The Courier & Advertiser (Perth and Perthshire Edition)
Al Murray The Pub Landlord: Let’s Go Backwards Together
Alhambra, Dunfermline, March 24
For almost a quarter of a century, Al Murray has been sending out his Pub Landlord character to patronise women, absent-mindedly pour beer over his front rows and mercilessly mock our European partners.
The fact that Brexit is steadily becoming a reality gives Murray a golden opportunity to allow history to catch up with his monstrous creation.
“When I started doing the act, Eurolunacy was reassuringly not mainstream,” Murray recalls.
“It was something a bit bonkers that you could challenge quite easily.

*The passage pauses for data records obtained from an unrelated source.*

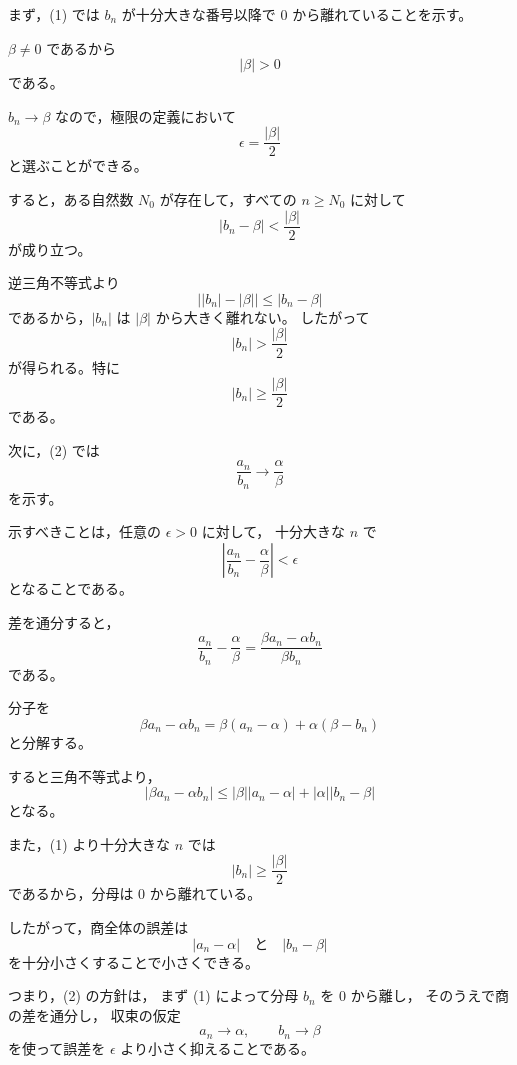\begin{strategy}
	まず，(1) では $b_n$ が十分大きな番号以降で $0$ から離れていることを示す。

	$\beta\neq 0$ であるから
	\[
		|\beta|>0
	\]
	である。

	$b_n\to\beta$ なので，極限の定義において
	\[
		\epsilon=\frac{|\beta|}{2}
	\]
	と選ぶことができる。

	すると，ある自然数 $N_0$ が存在して，すべての $n\geq N_0$ に対して
	\[
		|b_n-\beta|<\frac{|\beta|}{2}
	\]
	が成り立つ。

	逆三角不等式より
	\[
		\bigl||b_n|-|\beta|\bigr|
		\leq |b_n-\beta|
	\]
	であるから，$|b_n|$ は $|\beta|$ から大きく離れない。
	したがって
	\[
		|b_n|>\frac{|\beta|}{2}
	\]
	が得られる。特に
	\[
		|b_n|\geq\frac{|\beta|}{2}
	\]
	である。

	次に，(2) では
	\[
		\frac{a_n}{b_n}\to\frac{\alpha}{\beta}
	\]
	を示す。

	示すべきことは，任意の $\epsilon>0$ に対して，
	十分大きな $n$ で
	\[
		\left|
			\frac{a_n}{b_n}
			-
			\frac{\alpha}{\beta}
		\right|<\epsilon
	\]
	となることである。

	差を通分すると，
	\[
		\frac{a_n}{b_n}-\frac{\alpha}{\beta}
		=
		\frac{\beta a_n-\alpha b_n}{\beta b_n}
	\]
	である。

	分子を
	\[
		\beta a_n-\alpha b_n
		=
		\beta(a_n-\alpha)+\alpha(\beta-b_n)
	\]
	と分解する。

	すると三角不等式より，
	\[
		|\beta a_n-\alpha b_n|
		\leq
		|\beta||a_n-\alpha|
		+
		|\alpha||b_n-\beta|
	\]
	となる。

	また，(1) より十分大きな $n$ では
	\[
		|b_n|\geq \frac{|\beta|}{2}
	\]
	であるから，分母は $0$ から離れている。

	したがって，商全体の誤差は
	\[
		|a_n-\alpha|
		\quad\text{と}\quad
		|b_n-\beta|
	\]
	を十分小さくすることで小さくできる。

	つまり，(2) の方針は，
	まず (1) によって分母 $b_n$ を $0$ から離し，
	そのうえで商の差を通分し，
	収束の仮定
	\[
		a_n\to\alpha,
		\qquad
		b_n\to\beta
	\]
	を使って誤差を $\epsilon$ より小さく抑えることである。
\end{strategy}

“There’s this core hallucination at the heart of it that people are still fighting the Second World War, treating our closest trading partners and allies and people we have so much in common with as though they are the enemy.

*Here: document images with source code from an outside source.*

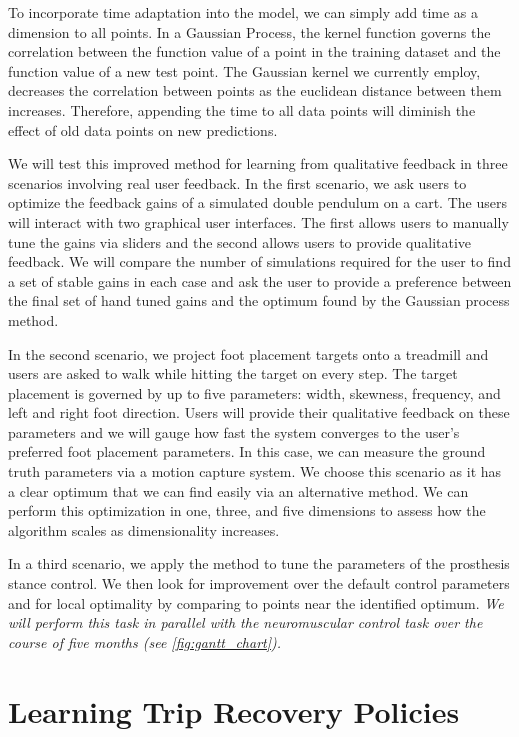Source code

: To incorporate time adaptation into the model, we can simply add time as a
dimension to all points. In a Gaussian Process, the kernel function governs the
correlation between the function value of a point in the training dataset and
the function value of a new test point. The Gaussian kernel we currently employ,
decreases the correlation between points as the euclidean distance between them
increases. Therefore, appending the time to all data points will diminish the
effect of old data points on new predictions.

We will test this improved method for learning from qualitative feedback in
three scenarios involving real user feedback. In the first scenario, we ask
users to optimize the feedback gains of a simulated double pendulum on a cart.
The users will interact with two graphical user interfaces. The first allows
users to manually tune the gains via sliders and the second allows users to
provide qualitative feedback. We will compare the number of simulations required
for the user to find a set of stable gains in each case and ask the user to
provide a preference between the final set of hand tuned gains and the optimum
found by the Gaussian process method.

In the second scenario, we project foot placement targets onto a treadmill and
users are asked to walk while hitting the target on every step. The target
placement is governed by up to five parameters: width, skewness, frequency, and
left and right foot direction. Users will provide their qualitative feedback on
these parameters and we will gauge how fast the system converges to the user's
preferred foot placement parameters.  In this case, we can measure the ground
truth parameters via a motion capture system. We choose this scenario as it has
a clear optimum that we can find easily via an alternative method. We can
perform this optimization in one, three, and five dimensions to assess how the
algorithm scales as dimensionality increases. 

In a third scenario, we apply the method to tune the parameters of the
prosthesis stance control. We then look for improvement over the default control
parameters and for local optimality by comparing to points near the identified
optimum. \emph{We will perform this task in parallel with the neuromuscular
control task over the course of five months (see \cref{fig:gantt_chart}).}

\section{Learning Trip Recovery Policies}\label{sec:proposed_trip_class}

“When I started in the 90s, all that was on the fringes but now it’s in the mainstream, so finally my act is speaking truth to power.”
While you’d imagine the Pub Landlord to be gleeful the Leave campaign was victorious last June (though in actuality, parts of the new touring show Let’s Go Backwards Together suggests he’s adopted a more nuanced attitude towards a Brexitshaped Britain), the man who pulls the strings of this numbskulled bigot is aghast at the EU referendum result – though not, perhaps, for reasons you’d have imagined.

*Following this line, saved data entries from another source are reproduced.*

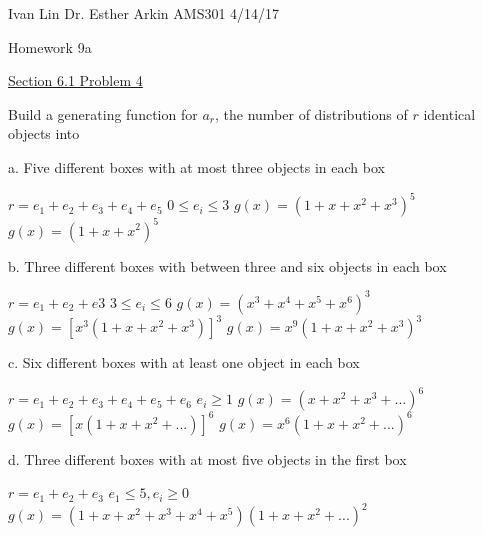 \documentclass{article}
\begin{document}
Ivan Lin\newline{}
Dr. Esther Arkin\newline{}
AMS301\newline{}
4/14/17

\begin{center}
  Homework 9a
\end{center}

\underline{Section 6.1 Problem 4}\newline{}

Build a generating function for $a_r$, the number of distributions of $r$ identical objects into \newline{}

a. Five different boxes with at most three objects in each box

$r=e_1+e_2+e_3+e_4+e_5$\newline{}
$0 \leq e_i\leq 3$\newline{}
$g(x)=(1+x+x^2+x^3)^5$\newline{}
$g(x)=(1+x+x^2)^5$\newline{}

b. Three different boxes with between three and six objects in each box\newline{}

$r=e_1+e_2+e3$\newline{}
$3 \leq e_i \leq 6$\newline{}
$g(x)=(x^3+x^4+x^5+x^6)^3$\newline{}
$g(x)=[x^3(1+x+x^2+x^3)]^3$\newline{}
$g(x)=x^9(1+x+x^2+x^3)^3$\newline{}

c. Six different boxes with at least one object in each box\newline{}

$r=e_1+e_2+e_3+e_4+e_5+e_6$\newline{}
$e_i \geq 1$\newline{}
$g(x)=(x+x^2+x^3+...)^6$\newline{}
$g(x)=[x(1+x+x^2+...)]^6$\newline{}
$g(x)=x^6(1+x+x^2+...)^6$\newline{}

d. Three different boxes with at most five objects in the first box\newline{}

$r=e_1+e_2+e_3$\newline{}
$e_1\leq 5, e_i \geq 0$\newline{}
$g(x)=(1+x+x^2+x^3+x^4+x^5)(1+x+x^2+...)^2$\newline{}
\end{document}
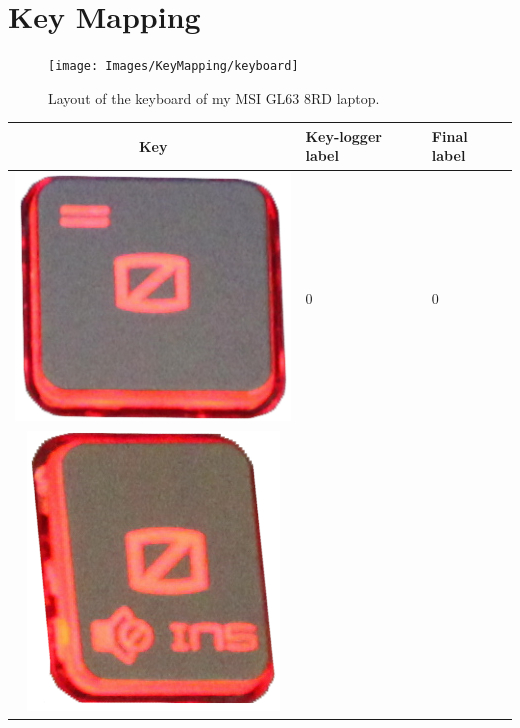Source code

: \appendix
\chapter{Key Mapping}\label{chapter:keymapping}
\begin{figure}[h]
     \centering
     \texttt{[image: Images/KeyMapping/keyboard]}
     \caption{\footnotesize{Layout of the keyboard of my MSI GL63 8RD laptop.}}\label{keymapping:keyboard}
\end{figure}

\renewcommand{\arraystretch}{1.4}
\footnotesize
\vspace{0.5cm}
\begin{longtable}{|cll|}
\hline
\textbf{Key} & \textbf{Key-logger label} & \textbf{Final label}\\
\hline
\begin{minipage}[c]{.4\textwidth}
\vspace{0.2cm}
\includegraphics[scale=0.08]{Images/KeyMapping/0}
\vspace{0.2cm}
\end{minipage} & 0 & 0 \\
\hline
\multirow{2}{*}{
\begin{minipage}[c]{.4\textwidth}
\vspace{0.2cm}
\includegraphics[scale=0.08]{Images/KeyMapping/0_INSERT}

\end{minipage}}
\end{longtable}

“I’ve got a company in Manchester that makes drums,” states Murray.
“We’re the British Drum Company and we’ve been going a year and a half.
“Interestingly, if you express an opinion about Brexit, you immediately have people going “well, you’re an arty lefty liberal” and all that.
“But I’m coming from it as someone who part owns a small manufacturing company that relies on the import of some materials and export of our goods, and not because I’m on the telly a bit.
“That gives me a different angle, so it’s not just ‘isn’t Nigel Farage awful?’, it’s ‘why are you playing roulette with the economy?’”
Of course, another leave/remain ballot is on the agenda in Scotland as the Pub Landlord prepares to wax comical on his attitudes towards Nicola Sturgeon and her independence-chasing government.
He has stomped roughshod through the debate over Yes/No before (in his 2012 show, The Only Way Is Epic) but it’s time to confront this topic once more.
“I’d not be doing my job properly if I refused to tackle it,” insists Murray.
“One of the things I’ve learned is that if you pussyfoot around when playing Scotland, people smell it a mile off.
“And also, people need to be able to laugh at things or we’d just all go mad.”